* Task goal: Can you restate the lines of the entries below, word for word, from the first one through the line that includes "- What is markdown/LaTeX???"?

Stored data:
"""

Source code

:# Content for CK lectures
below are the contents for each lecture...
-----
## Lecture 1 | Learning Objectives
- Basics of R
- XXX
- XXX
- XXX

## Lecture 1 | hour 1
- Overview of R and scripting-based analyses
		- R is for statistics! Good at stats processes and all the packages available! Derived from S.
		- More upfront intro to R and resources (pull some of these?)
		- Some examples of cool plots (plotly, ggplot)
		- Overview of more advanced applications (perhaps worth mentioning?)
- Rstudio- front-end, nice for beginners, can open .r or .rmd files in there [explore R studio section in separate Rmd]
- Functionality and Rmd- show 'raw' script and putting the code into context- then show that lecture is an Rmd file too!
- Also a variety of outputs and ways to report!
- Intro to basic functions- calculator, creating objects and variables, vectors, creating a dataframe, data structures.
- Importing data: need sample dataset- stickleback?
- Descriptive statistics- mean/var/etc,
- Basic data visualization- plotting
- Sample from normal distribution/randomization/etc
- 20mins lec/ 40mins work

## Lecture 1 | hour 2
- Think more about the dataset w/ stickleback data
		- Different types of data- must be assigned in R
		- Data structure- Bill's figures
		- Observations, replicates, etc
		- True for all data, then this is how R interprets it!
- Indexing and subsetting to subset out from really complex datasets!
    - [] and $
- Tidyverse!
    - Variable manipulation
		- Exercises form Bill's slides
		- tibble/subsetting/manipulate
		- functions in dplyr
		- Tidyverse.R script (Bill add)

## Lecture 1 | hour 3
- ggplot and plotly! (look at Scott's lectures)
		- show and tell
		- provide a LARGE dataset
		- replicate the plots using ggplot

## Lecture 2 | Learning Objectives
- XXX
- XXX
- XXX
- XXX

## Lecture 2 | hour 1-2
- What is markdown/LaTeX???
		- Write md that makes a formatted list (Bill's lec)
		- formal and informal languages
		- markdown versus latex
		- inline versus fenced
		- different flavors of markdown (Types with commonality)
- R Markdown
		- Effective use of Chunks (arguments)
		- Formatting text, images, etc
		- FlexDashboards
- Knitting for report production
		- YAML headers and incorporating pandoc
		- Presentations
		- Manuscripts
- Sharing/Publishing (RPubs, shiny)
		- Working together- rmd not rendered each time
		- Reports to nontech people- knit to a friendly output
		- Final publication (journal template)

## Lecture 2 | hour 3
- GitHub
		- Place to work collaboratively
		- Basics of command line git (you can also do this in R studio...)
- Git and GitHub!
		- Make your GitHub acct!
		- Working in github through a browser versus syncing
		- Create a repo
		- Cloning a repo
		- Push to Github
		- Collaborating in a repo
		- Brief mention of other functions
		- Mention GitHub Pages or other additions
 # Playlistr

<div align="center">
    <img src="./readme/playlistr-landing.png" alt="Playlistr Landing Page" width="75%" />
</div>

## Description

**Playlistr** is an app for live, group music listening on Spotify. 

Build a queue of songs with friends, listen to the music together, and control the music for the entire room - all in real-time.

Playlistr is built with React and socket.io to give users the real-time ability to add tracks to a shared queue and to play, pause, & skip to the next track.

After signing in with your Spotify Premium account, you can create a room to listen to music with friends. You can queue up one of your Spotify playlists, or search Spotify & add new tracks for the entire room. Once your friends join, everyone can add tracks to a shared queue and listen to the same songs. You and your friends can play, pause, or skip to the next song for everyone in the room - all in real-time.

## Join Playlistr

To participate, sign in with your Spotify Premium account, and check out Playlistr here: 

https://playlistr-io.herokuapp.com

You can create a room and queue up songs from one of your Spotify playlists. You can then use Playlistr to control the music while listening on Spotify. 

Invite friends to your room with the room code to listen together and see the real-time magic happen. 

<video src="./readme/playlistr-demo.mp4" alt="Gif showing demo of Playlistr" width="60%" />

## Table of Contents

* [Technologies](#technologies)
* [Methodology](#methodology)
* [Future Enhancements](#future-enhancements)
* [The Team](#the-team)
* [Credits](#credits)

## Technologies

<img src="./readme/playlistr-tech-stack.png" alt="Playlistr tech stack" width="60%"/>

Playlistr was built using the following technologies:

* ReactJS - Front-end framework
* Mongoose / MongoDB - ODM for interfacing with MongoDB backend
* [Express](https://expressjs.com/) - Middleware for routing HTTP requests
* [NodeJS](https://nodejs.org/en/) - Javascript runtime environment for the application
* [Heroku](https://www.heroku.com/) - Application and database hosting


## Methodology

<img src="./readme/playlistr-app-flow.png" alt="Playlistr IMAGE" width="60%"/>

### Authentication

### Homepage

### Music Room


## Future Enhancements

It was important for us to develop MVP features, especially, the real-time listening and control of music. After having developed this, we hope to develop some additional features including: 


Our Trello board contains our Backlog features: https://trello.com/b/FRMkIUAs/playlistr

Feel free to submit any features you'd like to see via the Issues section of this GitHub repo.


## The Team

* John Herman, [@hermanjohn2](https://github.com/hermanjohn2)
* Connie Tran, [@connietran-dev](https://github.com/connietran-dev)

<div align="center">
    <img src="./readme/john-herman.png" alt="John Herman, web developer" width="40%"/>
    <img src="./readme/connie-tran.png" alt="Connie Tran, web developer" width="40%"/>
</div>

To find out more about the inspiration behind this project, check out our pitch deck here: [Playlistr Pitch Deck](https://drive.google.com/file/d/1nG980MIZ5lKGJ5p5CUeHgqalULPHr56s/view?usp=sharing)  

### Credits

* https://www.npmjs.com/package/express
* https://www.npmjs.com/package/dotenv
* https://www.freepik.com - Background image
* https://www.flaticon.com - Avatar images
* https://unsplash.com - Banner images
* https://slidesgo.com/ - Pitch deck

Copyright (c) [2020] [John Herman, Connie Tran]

"""

* Solution:
Source code

:# Content for CK lectures
below are the contents for each lecture...
-----
## Lecture 1 | Learning Objectives
- Basics of R
- XXX
- XXX
- XXX

## Lecture 1 | hour 1
- Overview of R and scripting-based analyses
		- R is for statistics! Good at stats processes and all the packages available! Derived from S.
		- More upfront intro to R and resources (pull some of these?)
		- Some examples of cool plots (plotly, ggplot)
		- Overview of more advanced applications (perhaps worth mentioning?)
- Rstudio- front-end, nice for beginners, can open .r or .rmd files in there [explore R studio section in separate Rmd]
- Functionality and Rmd- show 'raw' script and putting the code into context- then show that lecture is an Rmd file too!
- Also a variety of outputs and ways to report!
- Intro to basic functions- calculator, creating objects and variables, vectors, creating a dataframe, data structures.
- Importing data: need sample dataset- stickleback?
- Descriptive statistics- mean/var/etc,
- Basic data visualization- plotting
- Sample from normal distribution/randomization/etc
- 20mins lec/ 40mins work

## Lecture 1 | hour 2
- Think more about the dataset w/ stickleback data
		- Different types of data- must be assigned in R
		- Data structure- Bill's figures
		- Observations, replicates, etc
		- True for all data, then this is how R interprets it!
- Indexing and subsetting to subset out from really complex datasets!
    - [] and $
- Tidyverse!
    - Variable manipulation
		- Exercises form Bill's slides
		- tibble/subsetting/manipulate
		- functions in dplyr
		- Tidyverse.R script (Bill add)

## Lecture 1 | hour 3
- ggplot and plotly! (look at Scott's lectures)
		- show and tell
		- provide a LARGE dataset
		- replicate the plots using ggplot

## Lecture 2 | Learning Objectives
- XXX
- XXX
- XXX
- XXX

## Lecture 2 | hour 1-2
- What is markdown/LaTeX???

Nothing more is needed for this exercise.